= Task details =
Lines that contain "Thiền" are to be copied from the material, every one of them.
*** Given information Section Begins ***
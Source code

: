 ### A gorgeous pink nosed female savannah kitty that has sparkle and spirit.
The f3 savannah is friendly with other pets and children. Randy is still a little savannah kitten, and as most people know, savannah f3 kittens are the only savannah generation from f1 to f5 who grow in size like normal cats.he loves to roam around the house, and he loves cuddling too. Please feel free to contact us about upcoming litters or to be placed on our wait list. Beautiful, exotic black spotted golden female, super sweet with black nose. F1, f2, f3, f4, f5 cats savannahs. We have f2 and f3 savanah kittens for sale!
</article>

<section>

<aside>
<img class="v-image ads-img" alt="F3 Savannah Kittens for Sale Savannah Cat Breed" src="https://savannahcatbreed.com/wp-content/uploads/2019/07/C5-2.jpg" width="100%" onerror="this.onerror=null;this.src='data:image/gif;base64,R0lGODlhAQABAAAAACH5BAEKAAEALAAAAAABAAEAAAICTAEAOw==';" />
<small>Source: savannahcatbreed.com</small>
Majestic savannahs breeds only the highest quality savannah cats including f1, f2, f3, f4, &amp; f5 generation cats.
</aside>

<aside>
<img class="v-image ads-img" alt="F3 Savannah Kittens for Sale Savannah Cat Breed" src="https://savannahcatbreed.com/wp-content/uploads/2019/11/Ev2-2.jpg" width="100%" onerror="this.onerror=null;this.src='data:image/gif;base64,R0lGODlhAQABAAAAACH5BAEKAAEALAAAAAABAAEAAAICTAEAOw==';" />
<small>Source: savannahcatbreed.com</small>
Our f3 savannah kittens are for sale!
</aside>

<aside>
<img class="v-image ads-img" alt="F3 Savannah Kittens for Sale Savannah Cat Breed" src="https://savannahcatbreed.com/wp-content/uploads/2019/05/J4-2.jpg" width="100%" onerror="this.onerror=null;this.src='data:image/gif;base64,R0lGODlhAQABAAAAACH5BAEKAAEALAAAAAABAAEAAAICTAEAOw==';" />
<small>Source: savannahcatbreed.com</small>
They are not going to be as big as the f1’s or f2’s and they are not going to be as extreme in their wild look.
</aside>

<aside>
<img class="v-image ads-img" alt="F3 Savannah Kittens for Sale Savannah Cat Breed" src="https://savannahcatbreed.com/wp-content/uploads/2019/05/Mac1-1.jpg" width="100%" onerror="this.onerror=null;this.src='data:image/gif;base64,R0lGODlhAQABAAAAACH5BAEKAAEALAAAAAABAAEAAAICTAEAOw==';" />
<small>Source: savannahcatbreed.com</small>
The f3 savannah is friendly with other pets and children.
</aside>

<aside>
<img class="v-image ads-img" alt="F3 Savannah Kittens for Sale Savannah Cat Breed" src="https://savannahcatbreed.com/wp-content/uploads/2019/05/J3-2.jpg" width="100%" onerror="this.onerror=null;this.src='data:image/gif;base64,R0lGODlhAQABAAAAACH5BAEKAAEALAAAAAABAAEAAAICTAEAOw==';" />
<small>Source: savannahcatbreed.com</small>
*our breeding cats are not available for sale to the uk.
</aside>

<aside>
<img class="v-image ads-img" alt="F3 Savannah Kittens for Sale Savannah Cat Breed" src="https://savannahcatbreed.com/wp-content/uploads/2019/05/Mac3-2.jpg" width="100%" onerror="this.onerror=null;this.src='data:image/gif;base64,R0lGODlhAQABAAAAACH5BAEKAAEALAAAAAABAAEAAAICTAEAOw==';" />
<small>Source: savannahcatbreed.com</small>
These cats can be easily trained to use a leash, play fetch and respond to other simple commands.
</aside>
*** Given information Section Ends ***
*** Given information Section Begins ***
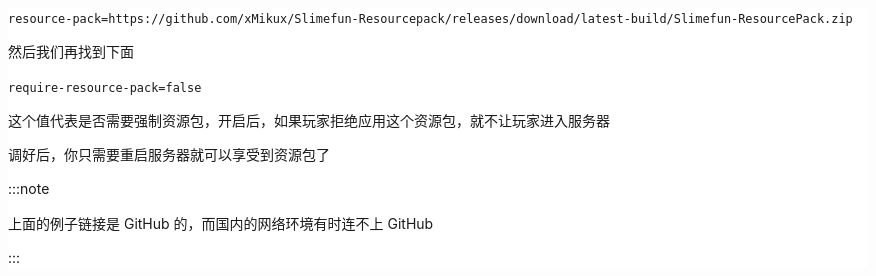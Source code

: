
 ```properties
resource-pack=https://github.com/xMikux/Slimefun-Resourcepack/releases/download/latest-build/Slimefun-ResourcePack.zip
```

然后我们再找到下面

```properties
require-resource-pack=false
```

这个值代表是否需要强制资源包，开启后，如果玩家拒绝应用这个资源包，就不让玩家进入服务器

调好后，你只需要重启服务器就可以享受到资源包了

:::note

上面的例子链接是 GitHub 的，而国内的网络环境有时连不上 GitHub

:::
*** Given information Section Ends ***
*** Given information Section Begins ***
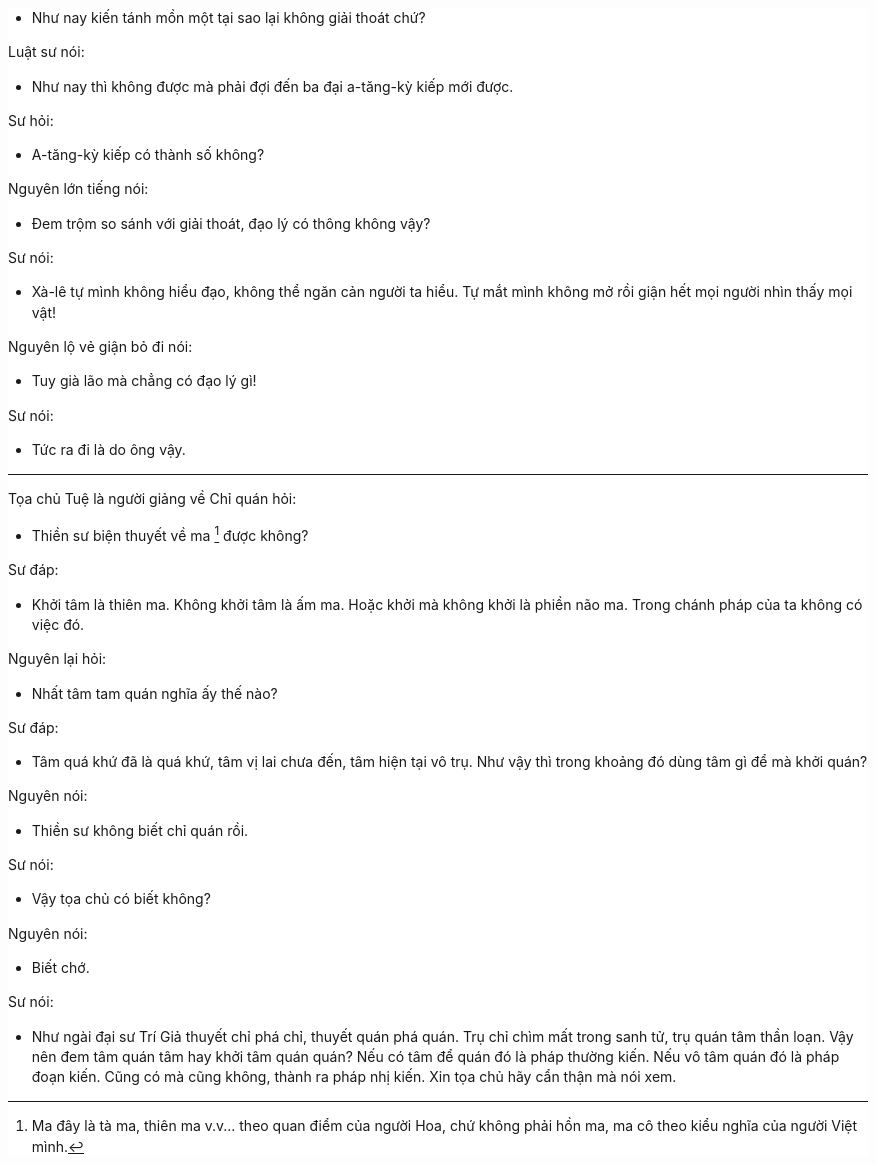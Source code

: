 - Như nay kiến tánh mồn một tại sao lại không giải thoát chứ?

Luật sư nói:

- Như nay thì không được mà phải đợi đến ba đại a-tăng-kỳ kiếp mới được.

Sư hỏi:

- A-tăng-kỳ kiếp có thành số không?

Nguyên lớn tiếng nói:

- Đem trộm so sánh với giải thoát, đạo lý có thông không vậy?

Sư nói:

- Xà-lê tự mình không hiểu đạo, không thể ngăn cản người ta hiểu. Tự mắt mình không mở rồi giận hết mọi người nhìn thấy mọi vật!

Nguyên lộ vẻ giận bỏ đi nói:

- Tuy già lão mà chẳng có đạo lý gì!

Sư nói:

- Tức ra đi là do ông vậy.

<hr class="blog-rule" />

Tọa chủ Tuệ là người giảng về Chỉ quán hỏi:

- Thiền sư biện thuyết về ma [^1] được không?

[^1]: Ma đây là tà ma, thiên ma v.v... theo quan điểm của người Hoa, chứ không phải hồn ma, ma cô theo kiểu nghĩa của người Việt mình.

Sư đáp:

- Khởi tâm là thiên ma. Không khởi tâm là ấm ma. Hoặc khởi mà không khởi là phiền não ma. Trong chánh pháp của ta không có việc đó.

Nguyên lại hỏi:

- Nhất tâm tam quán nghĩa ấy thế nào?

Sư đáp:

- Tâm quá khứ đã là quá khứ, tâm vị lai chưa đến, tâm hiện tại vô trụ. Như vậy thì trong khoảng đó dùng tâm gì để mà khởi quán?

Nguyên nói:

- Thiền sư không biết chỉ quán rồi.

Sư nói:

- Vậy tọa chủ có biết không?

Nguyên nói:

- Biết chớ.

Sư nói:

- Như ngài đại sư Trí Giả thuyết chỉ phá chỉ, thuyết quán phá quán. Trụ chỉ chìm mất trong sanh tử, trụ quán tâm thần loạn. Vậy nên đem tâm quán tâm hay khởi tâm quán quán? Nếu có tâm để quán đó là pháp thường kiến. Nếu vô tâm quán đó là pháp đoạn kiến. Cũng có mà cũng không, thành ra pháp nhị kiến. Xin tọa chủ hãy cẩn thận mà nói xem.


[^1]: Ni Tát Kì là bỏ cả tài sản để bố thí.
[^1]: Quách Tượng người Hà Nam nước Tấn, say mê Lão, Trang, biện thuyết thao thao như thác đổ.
*** Given information Section Ends ***
= Expected answer =
- Thiền sư biện thuyết về ma [^1] được không?
- Thiền sư không biết chỉ quán rồi.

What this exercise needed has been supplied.